Abstract:
ABSTRACT
The mobile technology being one of the fastest growing industrial sectors ever, mobile devices use is a phenomenon that has crossed all age and gender boundaries globally. Mobile applications have blossomed in popularity and ubiquity, with each generation, the multitude and diversity of applications continues to grow. Increasingly large number of the applications installed on smartphones tends to slow the application access efficiency.
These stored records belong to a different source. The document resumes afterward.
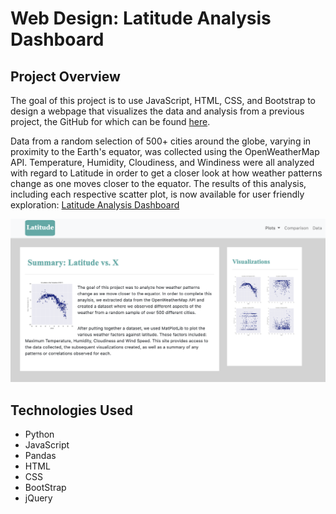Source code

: # Web Design: Latitude Analysis Dashboard

## Project Overview

The goal of this project is to use JavaScript, HTML, CSS, and Bootstrap to design a webpage that visualizes the data and analysis from a previous project, the GitHub for which can be found [here](https://github.com/jobrien1726/WeatherPy). 

Data from a random selection of 500+ cities around the globe, varying in proximity to the Earth's equator, was collected using the OpenWeatherMap API. Temperature, Humidity, Cloudiness, and Windiness were all analyzed with regard to Latitude in order to get a closer look at how weather patterns change as one moves closer to the equator. The results of this analysis, including each respective scatter plot, is now available for user friendly exploration: [Latitude Analysis Dashboard](https://jobrien1726.github.io/web-design-challenge/)

![](Images/main_page.png)

## Technologies Used
- Python
- JavaScript
- Pandas
- HTML
- CSS
- BootStrap
- jQuery

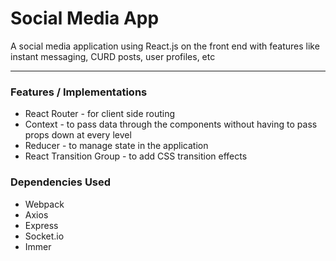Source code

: # Social Media App

A social media application using React.js on the front end with features like instant messaging, CURD posts, user profiles, etc

---

### Features / Implementations

-   React Router - for client side routing
-   Context - to pass data through the components without having to pass props down at every level
-   Reducer - to manage state in the application
-   React Transition Group - to add CSS transition effects

### Dependencies Used

-   Webpack
-   Axios
-   Express
-   Socket.io
-   Immer
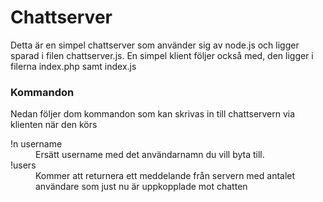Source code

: <h1>Chattserver</h1>
<p>
	Detta är en simpel chattserver som använder sig av node.js och ligger sparad i filen chattserver.js. En simpel klient följer 	också med, den ligger i filerna index.php samt index.js
</p>

<h3>Kommandon</h3>
<p>Nedan följer dom kommandon som kan skrivas in till chattservern via klienten när den körs</p>
<dl>
	<dt>!n username</dt>
		<dd>
			Ersätt username med det användarnamn du vill byta till.
		</dd>
	<dt>!users</dt>
		<dd>
			Kommer att returnera ett meddelande från servern med antalet användare som just nu är uppkopplade mot chatten
		</dd>
</dl>
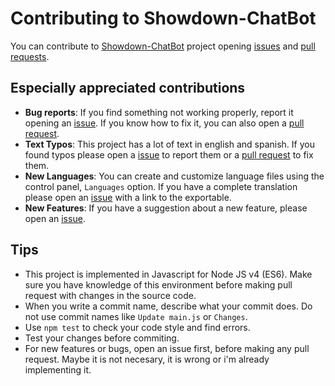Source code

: Contributing to Showdown-ChatBot
====================

You can contribute to [Showdown-ChatBot](https://github.com/asanrom/Showdown-ChatBot) project opening [issues](https://github.com/asanrom/Showdown-ChatBot/issues) and [pull requests](https://github.com/asanrom/Showdown-ChatBot/pulls).

Especially appreciated contributions
------------

 - **Bug reports**: If you find something not working properly, report it opening an [issue](https://github.com/asanrom/Showdown-ChatBot/issues). If you know how to fix it, you can also open a [pull request](https://github.com/asanrom/Showdown-ChatBot/pulls).
 - **Text Typos**: This project has a lot of text in english and spanish. If you found typos please open a [issue](https://github.com/asanrom/Showdown-ChatBot/issues) to report them or a [pull request](https://github.com/asanrom/Showdown-ChatBot/pulls) to fix them.
 - **New Languages**: You can create and customize language files using the control panel, `Languages` option. If you have a complete translation please open an [issue](https://github.com/asanrom/Showdown-ChatBot/issues) with a link to the exportable.
 - **New Features**: If you have a suggestion about a new feature, please open an [issue](https://github.com/asanrom/Showdown-ChatBot/issues).

Tips
------------

 - This project is implemented in Javascript for Node JS v4 (ES6). Make sure you have knowledge of this environment before making pull request with changes in the source code.
 - When you write a commit name, describe what your commit does. Do not use commit names like `Update main.js` or `Changes`.
 - Use `npm test` to check your code style and find errors.
 - Test your changes before commiting.
 - For new features or bugs, open an issue first, before making any pull request. Maybe it is not necesary, it is wrong or i'm already implementing it.

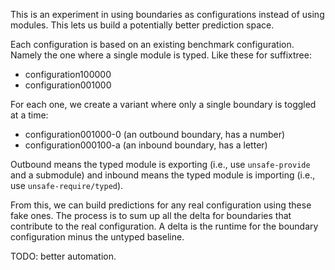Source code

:This is an experiment in using boundaries as configurations instead of
using modules. This lets us build a potentially better prediction space.

Each configuration is based on an existing benchmark configuration. Namely
the one where a single module is typed. Like these for suffixtree:

  * configuration100000
  * configuration001000

For each one, we create a variant where only a single boundary is toggled
at a time:

  * configuration001000-0 (an outbound boundary, has a number)
  * configuration000100-a (an inbound boundary, has a letter)

Outbound means the typed module is exporting (i.e., use `unsafe-provide`
and a submodule) and inbound means the typed module is importing
(i.e., use `unsafe-require/typed`).

From this, we can build predictions for any real configuration using these
fake ones. The process is to sum up all the delta for boundaries that
contribute to the real configuration. A delta is the runtime for the
boundary configuration minus the untyped baseline.

TODO: better automation.
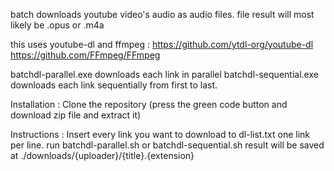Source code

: batch downloads youtube video's audio as audio files. file result will most likely be .opus or .m4a

this uses youtube-dl and ffmpeg :
https://github.com/ytdl-org/youtube-dl
https://github.com/FFmpeg/FFmpeg

batchdl-parallel.exe downloads each link in parallel
batchdl-sequential.exe  downloads each link sequentially from first to last.

Installation : 
Clone the repository (press the green code button and download zip file and extract it)

Instructions :
Insert every link you want to download to dl-list.txt one link per line.
run batchdl-parallel.sh or batchdl-sequential.sh
result will be saved at ./downloads/{uploader}/{title}.{extension}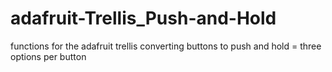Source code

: # adafruit-Trellis_Push-and-Hold
functions for the adafruit trellis converting buttons to push and hold = three options per button
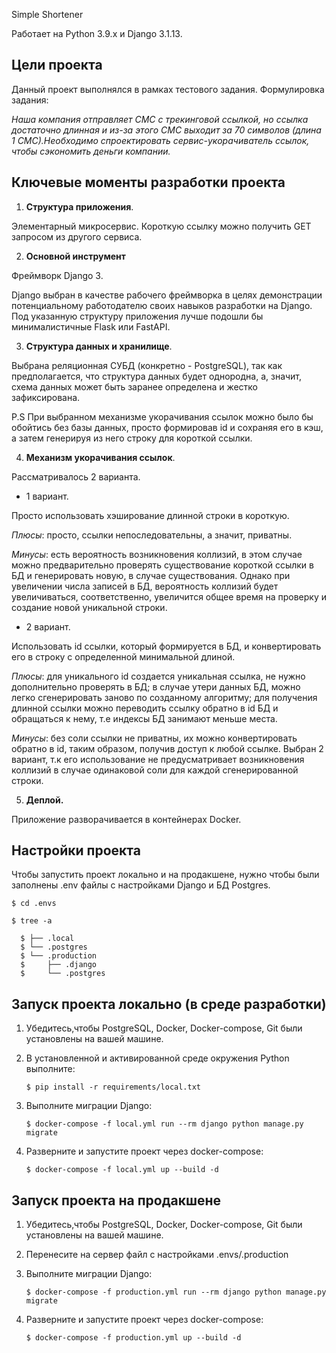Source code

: Simple Shortener

Работает на Python 3.9.x и Django 3.1.13.

Цели проекта
------------

Данный проект выполнялся в рамках тестового задания.
Формулировка задания:

*Наша компания отправляет СМС с трекинговой ссылкой, но ссылка достаточно длинная и из-за этого СМС выходит за 70 символов (длина 1 СМС).Необходимо спроектировать сервис-укорачиватель ссылок, чтобы сэкономить деньги компании.*

Ключевые моменты разработки проекта
-----------------------------------

1. **Структура приложения**.

Элементарный микросервис. Короткую ссылку можно получить GET запросом из другого сервиса.

2. **Основной инструмент**

Фреймворк Django 3.

Django выбран в качестве рабочего фреймворка в целях демонстрации потенциальному работодателю своих навыков разработки на Django.
Под указанную структуру приложения лучше подошли бы минималистичные Flask или FastAPI.

3. **Структура данных и хранилище**.

Выбрана реляционная СУБД (конкретно - PostgreSQL), так как предполагается, что структура данных будет однородна, а, значит, схема данных может быть заранее определена и жестко зафиксирована.

P.S При выбранном механизме укорачивания ссылок можно было бы обойтись без базы данных, просто формировав id и сохраняя его в кэш, а затем генерируя из него строку для короткой ссылки.

4. **Механизм укорачивания ссылок**.

Рассматривалось 2 варианта.
- 1 вариант.

Просто использовать хэширование длинной строки в короткую.

*Плюсы*: просто, ссылки непоследовательны, а значит, приватны.

*Минусы*: есть вероятность возникновения коллизий, в этом случае можно предварительно проверять существование короткой ссылки в БД и генерировать новую, в случае существования. Однако при увеличении числа записей в БД, вероятность коллизий будет увеличиваться, соответственно, увеличится общее время на проверку и создание новой уникальной строки.

- 2 вариант.

Использовать id ссылки, который формируется в БД, и конвертировать его в строку с определенной минимальной длиной.

*Плюсы*: для уникального id создается уникальная ссылка, не нужно дополнительно проверять в БД; в случае утери данных БД, можно легко сгенерировать заново по созданному алгоритму; для получения длинной ссылки можно переводить ссылку обратно в id БД и обращаться к нему, т.е индексы БД занимают меньше места.

*Минусы*: без соли ссылки не приватны, их можно конвертировать обратно в id, таким образом, получив доступ к любой ссылке.
Выбран 2 вариант, т.к его использование не предусматривает возникновения коллизий в случае одинаковой соли для каждой сгенерированной строки.

5. **Деплой.**

Приложение разворачивается в контейнерах Docker.

Настройки проекта
-----------------

Чтобы запустить проект локально и на продакшене, нужно чтобы были заполнены .env файлы с настройками Django и БД Postgres.

    $ cd .envs

    $ tree -a

      $ ├── .local
      $ └── .postgres
      $ └── .production
      $     ├── .django
      $     └── .postgres

Запуск проекта локально (в среде разработки)
--------------------------------------------

1.  Убедитесь,чтобы  PostgreSQL, Docker, Docker-compose, Git были установлены на вашей машине.

2.  В установленной и активированной среде окружения Python выполните:

        $ pip install -r requirements/local.txt

3.  Выполните миграции Django:

        $ docker-compose -f local.yml run --rm django python manage.py migrate

4.  Разверните и запустите проект через docker-compose:

        $ docker-compose -f local.yml up --build -d

Запуск проекта на продакшене
----------------------------

1.  Убедитесь,чтобы  PostgreSQL, Docker, Docker-compose, Git были установлены на вашей машине.

2.  Перенесите на сервер файл с настройками .envs/.production

3.  Выполните миграции Django:

        $ docker-compose -f production.yml run --rm django python manage.py migrate

4.  Разверните и запустите проект через docker-compose:

        $ docker-compose -f production.yml up --build -d
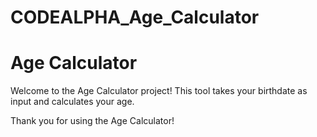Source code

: # CODEALPHA_Age_Calculator
# Age Calculator

Welcome to the Age Calculator project! This tool takes your birthdate as input and calculates your age.

Thank you for using the Age Calculator!
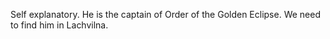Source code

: Self explanatory. He is the captain of Order of the Golden Eclipse. We need to find him in Lachvilna.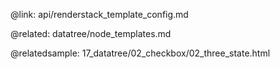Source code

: @link: api/renderstack_template_config.md

@related:
	datatree/node_templates.md

@relatedsample:
	17_datatree/02_checkbox/02_three_state.html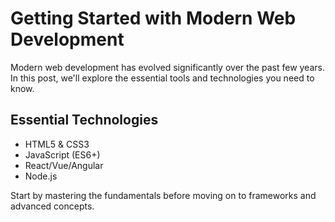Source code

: # Getting Started with Modern Web Development

Modern web development has evolved significantly over the past few years. In this post, we'll explore the essential tools and technologies you need to know.

## Essential Technologies
- HTML5 & CSS3
- JavaScript (ES6+)
- React/Vue/Angular
- Node.js

Start by mastering the fundamentals before moving on to frameworks and advanced concepts.
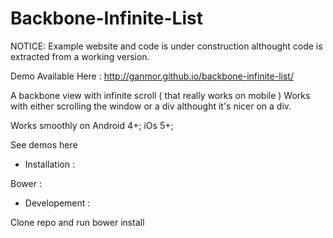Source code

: Backbone-Infinite-List
===============================

NOTICE: Example website and code is under construction althought code is extracted from a working version.


Demo Available Here : http://ganmor.github.io/backbone-infinite-list/

A backbone view with infinite scroll ( that really works on mobile )
Works with either scrolling the window or a div althought it's nicer on a div.

Works smoothly on Android 4+;
iOs 5+;


See demos here




* Installation :

Bower :

* Developement :

Clone repo and run
bower install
The results of a study carried out on elderly and mobile devices interactions indicates that users with declining abilities as a result of aging find it difficult to navigate the complex structure of the modern mobile devices interface. Support that can improve daily application interaction experience is poised to be widely beneficial. This research has realized an intelligent application predictor, which predicts the applications that are most likely to be accessed by the user; prediction is based on Naïve Bayesian model leveraging the application accessed properties such as frequency of access, time of access, the health and economic benefit of the application. An evaluation study involving six elderly users was carried out where the predictor was installed in their mobile devices for six weeks,a survey based on three aspects: interface presentation, navigation experience and overall satisfaction. All respondents rated application predictor high in aiding users and saving them on memory trying to recall applications, the users reported increase in efficiency when using the predictor compared to the interaction with the standard user interface (UI).